_Task prompt_. From the entries that follow, copy exactly the lines beginning at the line holding "Often times progress" and continuing through the line holding "The correlation is".

_Exercise materials_.
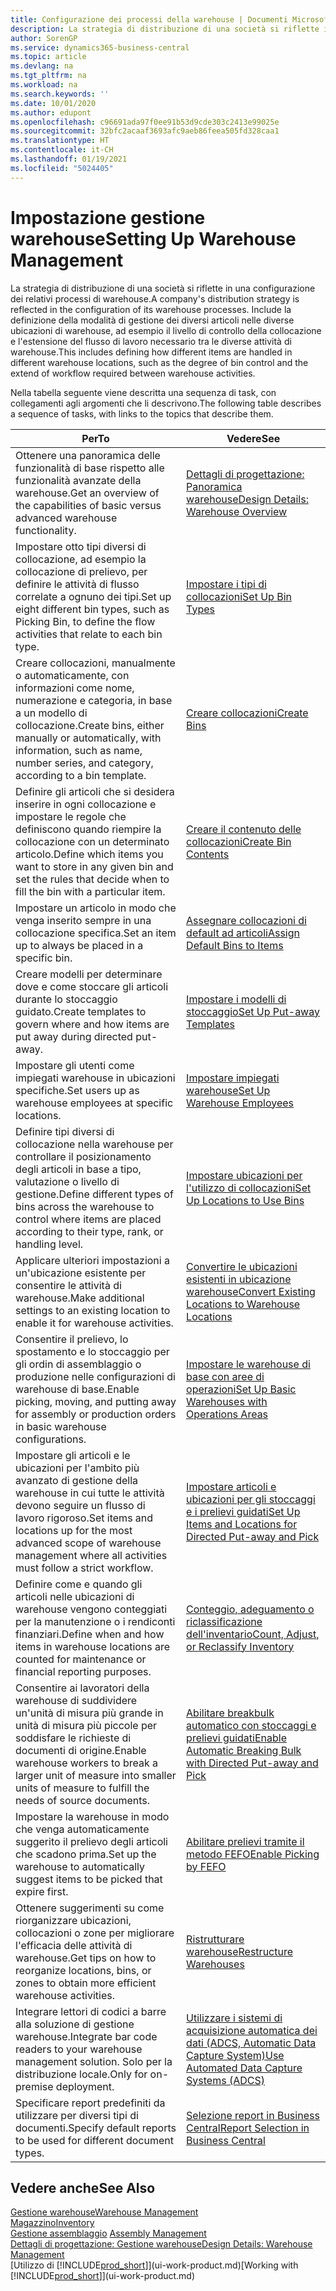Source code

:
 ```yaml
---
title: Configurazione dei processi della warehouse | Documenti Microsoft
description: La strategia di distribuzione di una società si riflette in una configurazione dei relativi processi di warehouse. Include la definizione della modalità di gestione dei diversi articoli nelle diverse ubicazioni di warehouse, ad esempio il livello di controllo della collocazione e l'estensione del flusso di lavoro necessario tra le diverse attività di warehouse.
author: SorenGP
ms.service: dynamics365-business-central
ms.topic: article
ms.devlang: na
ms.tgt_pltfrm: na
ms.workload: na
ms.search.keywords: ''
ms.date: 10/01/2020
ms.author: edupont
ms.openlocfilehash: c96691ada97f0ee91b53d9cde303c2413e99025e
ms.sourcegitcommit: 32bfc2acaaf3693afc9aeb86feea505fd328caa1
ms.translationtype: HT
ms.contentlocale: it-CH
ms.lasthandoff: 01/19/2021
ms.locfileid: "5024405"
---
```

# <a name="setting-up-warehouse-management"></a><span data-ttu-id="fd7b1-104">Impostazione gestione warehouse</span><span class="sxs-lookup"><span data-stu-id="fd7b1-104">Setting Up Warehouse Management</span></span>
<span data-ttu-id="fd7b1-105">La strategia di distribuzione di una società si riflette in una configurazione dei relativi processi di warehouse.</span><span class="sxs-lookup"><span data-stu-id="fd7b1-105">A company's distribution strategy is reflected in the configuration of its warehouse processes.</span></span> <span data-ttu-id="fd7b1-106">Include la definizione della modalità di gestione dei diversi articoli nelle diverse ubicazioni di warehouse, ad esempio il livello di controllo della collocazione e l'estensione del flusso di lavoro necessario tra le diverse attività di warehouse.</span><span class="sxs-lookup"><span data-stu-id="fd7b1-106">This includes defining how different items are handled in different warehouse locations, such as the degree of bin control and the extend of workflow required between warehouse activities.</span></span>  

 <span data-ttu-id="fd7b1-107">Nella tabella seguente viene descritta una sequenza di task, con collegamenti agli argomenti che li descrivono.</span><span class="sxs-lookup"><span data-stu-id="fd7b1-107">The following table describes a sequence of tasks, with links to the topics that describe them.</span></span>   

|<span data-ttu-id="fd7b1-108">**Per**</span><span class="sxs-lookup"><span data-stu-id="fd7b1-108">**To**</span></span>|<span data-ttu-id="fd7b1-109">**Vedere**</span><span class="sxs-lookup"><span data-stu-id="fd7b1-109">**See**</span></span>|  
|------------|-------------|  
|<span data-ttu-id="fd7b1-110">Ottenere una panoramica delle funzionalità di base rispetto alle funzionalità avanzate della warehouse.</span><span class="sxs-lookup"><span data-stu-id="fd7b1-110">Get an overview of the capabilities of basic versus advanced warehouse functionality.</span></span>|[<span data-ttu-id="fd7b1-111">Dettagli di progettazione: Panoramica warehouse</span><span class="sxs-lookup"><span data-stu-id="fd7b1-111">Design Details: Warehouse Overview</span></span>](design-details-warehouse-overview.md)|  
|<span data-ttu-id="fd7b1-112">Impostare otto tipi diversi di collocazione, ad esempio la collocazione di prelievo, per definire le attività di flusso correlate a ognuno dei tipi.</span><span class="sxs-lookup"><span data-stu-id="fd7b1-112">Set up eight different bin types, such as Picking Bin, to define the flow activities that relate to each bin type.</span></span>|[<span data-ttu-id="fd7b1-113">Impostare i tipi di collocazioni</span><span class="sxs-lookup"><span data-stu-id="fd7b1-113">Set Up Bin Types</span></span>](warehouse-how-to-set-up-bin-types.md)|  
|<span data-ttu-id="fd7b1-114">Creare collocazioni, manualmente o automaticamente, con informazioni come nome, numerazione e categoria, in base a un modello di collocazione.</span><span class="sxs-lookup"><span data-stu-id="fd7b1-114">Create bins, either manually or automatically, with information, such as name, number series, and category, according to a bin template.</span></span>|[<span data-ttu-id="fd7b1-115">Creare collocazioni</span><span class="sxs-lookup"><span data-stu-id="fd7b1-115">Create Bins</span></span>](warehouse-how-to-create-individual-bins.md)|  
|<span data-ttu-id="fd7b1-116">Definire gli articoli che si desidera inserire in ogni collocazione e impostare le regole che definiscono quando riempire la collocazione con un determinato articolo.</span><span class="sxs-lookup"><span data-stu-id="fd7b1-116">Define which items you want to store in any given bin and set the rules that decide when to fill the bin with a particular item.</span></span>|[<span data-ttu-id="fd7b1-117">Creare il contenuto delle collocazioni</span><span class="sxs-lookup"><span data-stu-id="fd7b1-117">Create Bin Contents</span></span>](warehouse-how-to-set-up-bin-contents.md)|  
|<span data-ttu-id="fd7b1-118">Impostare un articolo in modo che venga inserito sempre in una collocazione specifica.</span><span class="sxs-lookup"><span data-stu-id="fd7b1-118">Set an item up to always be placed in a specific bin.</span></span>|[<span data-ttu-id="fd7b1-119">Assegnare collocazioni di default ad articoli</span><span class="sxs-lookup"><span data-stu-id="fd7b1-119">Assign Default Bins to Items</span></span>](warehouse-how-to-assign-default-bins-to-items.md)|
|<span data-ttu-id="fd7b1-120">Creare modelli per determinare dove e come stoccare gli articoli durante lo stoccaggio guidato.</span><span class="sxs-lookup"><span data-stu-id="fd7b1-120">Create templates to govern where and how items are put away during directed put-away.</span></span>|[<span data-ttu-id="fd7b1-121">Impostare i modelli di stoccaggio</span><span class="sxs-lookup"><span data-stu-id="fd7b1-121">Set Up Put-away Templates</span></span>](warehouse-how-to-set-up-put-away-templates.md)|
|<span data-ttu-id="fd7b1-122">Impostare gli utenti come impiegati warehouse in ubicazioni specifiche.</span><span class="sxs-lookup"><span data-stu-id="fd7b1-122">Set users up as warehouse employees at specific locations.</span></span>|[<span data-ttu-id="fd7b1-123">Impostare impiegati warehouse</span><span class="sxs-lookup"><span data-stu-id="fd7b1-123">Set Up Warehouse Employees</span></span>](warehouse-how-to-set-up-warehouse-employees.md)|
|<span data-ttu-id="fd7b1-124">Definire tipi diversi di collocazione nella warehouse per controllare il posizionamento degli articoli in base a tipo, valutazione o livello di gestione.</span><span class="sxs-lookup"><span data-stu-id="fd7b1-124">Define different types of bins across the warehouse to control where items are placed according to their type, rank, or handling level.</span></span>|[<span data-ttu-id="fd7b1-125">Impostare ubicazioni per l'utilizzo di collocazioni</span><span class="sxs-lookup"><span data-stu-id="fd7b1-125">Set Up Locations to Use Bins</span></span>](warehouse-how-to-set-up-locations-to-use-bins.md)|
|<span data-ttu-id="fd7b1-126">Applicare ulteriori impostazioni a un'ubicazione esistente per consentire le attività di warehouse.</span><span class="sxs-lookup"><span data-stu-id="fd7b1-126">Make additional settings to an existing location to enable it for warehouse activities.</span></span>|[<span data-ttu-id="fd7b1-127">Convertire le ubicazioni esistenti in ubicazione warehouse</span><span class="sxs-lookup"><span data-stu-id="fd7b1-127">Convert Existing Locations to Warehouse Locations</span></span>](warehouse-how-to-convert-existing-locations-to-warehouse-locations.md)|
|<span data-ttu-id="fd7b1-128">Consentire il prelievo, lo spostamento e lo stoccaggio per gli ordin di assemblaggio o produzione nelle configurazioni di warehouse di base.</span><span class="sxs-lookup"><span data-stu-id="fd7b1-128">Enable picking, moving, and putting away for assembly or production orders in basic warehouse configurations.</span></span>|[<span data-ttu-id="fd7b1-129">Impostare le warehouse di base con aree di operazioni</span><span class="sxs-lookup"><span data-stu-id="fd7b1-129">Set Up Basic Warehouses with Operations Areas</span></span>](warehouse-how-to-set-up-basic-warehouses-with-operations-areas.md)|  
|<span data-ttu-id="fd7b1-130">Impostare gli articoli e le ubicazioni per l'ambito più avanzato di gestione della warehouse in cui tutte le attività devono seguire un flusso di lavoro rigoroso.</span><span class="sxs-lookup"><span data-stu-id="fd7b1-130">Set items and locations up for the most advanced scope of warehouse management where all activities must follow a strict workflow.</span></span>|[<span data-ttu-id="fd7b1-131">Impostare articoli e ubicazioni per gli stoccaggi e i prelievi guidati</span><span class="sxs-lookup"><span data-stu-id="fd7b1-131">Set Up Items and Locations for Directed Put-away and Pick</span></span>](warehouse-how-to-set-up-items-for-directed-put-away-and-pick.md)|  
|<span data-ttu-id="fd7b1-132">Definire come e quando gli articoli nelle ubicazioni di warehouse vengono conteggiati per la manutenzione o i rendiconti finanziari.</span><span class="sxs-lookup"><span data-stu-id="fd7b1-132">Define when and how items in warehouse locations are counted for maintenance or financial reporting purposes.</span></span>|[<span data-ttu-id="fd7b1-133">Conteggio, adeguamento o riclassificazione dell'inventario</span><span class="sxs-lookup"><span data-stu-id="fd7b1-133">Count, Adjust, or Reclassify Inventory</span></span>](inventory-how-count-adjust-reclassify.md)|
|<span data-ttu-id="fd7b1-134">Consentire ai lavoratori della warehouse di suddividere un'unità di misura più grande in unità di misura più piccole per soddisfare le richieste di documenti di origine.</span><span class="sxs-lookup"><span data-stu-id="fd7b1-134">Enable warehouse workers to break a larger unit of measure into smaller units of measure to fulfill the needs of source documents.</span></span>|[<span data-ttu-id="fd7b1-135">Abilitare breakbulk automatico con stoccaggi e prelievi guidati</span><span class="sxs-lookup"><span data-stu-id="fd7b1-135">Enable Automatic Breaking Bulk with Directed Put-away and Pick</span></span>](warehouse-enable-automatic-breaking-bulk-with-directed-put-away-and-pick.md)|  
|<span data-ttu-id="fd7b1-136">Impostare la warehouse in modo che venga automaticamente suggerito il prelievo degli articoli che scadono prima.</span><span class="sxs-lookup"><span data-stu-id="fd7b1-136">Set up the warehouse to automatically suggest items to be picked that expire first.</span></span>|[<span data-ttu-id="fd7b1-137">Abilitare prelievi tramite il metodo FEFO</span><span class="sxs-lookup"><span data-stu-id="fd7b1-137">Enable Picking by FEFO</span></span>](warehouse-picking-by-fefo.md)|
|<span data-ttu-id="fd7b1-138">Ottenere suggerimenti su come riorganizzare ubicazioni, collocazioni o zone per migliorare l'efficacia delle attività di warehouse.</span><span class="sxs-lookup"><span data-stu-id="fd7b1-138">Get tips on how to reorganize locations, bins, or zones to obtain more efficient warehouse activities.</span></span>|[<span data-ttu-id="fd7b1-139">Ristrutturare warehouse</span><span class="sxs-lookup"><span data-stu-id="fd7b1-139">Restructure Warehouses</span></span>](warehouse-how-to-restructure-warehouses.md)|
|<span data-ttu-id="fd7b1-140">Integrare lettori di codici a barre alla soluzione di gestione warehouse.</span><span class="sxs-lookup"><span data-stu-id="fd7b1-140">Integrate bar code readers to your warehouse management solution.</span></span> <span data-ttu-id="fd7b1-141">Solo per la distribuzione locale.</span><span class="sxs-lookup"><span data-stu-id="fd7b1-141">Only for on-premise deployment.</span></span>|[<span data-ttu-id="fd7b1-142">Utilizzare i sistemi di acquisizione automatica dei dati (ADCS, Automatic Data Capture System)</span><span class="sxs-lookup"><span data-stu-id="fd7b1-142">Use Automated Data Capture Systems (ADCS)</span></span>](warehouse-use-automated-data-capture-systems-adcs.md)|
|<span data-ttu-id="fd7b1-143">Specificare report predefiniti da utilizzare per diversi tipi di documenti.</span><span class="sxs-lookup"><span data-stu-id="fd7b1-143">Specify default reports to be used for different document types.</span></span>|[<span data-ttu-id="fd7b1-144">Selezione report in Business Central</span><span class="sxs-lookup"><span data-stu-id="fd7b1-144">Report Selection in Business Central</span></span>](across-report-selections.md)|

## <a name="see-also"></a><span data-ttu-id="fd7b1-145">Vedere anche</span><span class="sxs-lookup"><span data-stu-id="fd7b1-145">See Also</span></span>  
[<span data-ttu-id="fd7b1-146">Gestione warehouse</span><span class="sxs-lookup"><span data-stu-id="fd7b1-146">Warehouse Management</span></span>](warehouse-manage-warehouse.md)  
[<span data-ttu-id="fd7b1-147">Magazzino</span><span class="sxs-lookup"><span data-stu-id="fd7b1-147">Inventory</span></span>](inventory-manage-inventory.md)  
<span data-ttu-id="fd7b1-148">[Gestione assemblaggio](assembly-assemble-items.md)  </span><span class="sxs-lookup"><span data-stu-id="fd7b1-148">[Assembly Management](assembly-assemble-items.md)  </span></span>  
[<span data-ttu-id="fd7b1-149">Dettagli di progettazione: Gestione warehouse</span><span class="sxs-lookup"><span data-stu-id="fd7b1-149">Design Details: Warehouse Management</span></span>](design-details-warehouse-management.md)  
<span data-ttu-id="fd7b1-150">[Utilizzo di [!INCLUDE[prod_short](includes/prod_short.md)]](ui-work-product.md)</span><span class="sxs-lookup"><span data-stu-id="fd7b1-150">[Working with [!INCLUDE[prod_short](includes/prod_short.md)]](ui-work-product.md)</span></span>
* * *
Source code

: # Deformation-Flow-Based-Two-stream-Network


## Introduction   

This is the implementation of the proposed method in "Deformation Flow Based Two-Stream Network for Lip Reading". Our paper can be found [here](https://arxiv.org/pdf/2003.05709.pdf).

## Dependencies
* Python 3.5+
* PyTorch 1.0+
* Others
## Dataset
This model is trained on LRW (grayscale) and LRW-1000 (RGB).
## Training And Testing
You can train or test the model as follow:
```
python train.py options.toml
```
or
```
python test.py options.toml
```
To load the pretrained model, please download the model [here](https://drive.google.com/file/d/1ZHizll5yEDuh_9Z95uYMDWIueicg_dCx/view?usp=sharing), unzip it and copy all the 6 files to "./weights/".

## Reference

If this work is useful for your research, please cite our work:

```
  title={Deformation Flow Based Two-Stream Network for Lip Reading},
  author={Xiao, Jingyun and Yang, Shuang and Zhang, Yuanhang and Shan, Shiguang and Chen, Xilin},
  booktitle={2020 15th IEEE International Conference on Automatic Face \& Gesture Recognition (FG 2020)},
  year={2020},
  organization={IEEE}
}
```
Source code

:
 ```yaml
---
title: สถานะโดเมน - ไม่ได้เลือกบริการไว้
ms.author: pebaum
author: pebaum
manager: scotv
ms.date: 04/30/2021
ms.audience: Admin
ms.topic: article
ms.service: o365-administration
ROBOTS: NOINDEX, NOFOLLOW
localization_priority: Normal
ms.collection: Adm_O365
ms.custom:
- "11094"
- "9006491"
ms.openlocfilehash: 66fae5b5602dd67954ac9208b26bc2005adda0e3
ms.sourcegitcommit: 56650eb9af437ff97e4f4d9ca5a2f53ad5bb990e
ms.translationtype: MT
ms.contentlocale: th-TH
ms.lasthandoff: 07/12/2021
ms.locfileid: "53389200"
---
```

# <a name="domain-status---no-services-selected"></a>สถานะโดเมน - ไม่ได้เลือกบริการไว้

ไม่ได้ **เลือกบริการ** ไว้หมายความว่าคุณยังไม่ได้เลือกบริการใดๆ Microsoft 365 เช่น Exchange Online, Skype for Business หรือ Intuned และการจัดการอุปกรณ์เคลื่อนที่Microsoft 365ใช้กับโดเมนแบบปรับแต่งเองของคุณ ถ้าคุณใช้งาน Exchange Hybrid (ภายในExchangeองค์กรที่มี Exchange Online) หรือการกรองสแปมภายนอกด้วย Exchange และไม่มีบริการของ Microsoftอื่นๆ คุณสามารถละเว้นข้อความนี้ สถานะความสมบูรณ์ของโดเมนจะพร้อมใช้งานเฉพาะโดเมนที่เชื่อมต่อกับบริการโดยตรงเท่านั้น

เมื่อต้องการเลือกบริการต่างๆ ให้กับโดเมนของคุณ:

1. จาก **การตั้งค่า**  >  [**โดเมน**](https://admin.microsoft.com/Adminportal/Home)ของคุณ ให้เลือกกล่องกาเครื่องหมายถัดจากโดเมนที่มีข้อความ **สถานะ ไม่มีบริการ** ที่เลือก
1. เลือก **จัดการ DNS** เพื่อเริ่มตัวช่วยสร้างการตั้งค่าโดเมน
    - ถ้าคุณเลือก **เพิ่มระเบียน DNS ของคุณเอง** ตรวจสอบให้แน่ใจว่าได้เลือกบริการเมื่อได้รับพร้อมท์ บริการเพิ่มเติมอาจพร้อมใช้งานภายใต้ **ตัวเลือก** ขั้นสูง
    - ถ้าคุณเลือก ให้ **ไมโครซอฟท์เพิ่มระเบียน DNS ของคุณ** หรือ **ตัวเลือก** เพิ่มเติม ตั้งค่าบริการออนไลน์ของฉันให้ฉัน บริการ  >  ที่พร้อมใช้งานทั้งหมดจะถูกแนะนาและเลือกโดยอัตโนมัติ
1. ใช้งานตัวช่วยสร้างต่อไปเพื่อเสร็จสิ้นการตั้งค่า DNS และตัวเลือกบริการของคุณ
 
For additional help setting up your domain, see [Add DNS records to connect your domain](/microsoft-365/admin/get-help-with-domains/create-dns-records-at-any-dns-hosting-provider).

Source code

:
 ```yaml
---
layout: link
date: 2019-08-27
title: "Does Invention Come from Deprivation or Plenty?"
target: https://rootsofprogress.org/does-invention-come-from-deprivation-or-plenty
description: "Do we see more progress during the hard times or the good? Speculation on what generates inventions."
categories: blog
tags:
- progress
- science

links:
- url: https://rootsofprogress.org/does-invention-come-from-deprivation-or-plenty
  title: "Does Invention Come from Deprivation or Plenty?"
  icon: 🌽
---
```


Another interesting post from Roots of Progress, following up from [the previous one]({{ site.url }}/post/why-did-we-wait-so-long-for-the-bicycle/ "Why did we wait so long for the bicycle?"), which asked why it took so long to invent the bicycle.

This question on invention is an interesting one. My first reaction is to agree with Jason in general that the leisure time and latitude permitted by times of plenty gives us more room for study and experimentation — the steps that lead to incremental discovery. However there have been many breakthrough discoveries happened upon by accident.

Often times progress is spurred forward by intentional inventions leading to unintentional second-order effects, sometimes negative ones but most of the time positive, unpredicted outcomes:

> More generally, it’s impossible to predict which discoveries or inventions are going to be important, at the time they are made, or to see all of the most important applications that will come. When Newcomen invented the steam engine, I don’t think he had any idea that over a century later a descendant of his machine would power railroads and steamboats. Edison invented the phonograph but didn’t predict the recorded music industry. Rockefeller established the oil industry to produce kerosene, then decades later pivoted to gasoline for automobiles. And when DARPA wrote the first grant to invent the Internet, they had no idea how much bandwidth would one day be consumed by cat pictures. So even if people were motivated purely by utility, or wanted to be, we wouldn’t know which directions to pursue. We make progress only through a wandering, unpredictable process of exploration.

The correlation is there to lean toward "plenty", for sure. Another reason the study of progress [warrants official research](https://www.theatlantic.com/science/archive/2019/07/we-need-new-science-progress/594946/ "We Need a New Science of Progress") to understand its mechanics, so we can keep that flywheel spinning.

_Expected answer_.
Often times progress is spurred forward by intentional inventions leading to unintentional second-order effects, sometimes negative ones but most of the time positive, unpredicted outcomes:

> More generally, it’s impossible to predict which discoveries or inventions are going to be important, at the time they are made, or to see all of the most important applications that will come. When Newcomen invented the steam engine, I don’t think he had any idea that over a century later a descendant of his machine would power railroads and steamboats. Edison invented the phonograph but didn’t predict the recorded music industry. Rockefeller established the oil industry to produce kerosene, then decades later pivoted to gasoline for automobiles. And when DARPA wrote the first grant to invent the Internet, they had no idea how much bandwidth would one day be consumed by cat pictures. So even if people were motivated purely by utility, or wanted to be, we wouldn’t know which directions to pursue. We make progress only through a wandering, unpredictable process of exploration.

The correlation is there to lean toward "plenty", for sure. Another reason the study of progress [warrants official research](https://www.theatlantic.com/science/archive/2019/07/we-need-new-science-progress/594946/ "We Need a New Science of Progress") to understand its mechanics, so we can keep that flywheel spinning.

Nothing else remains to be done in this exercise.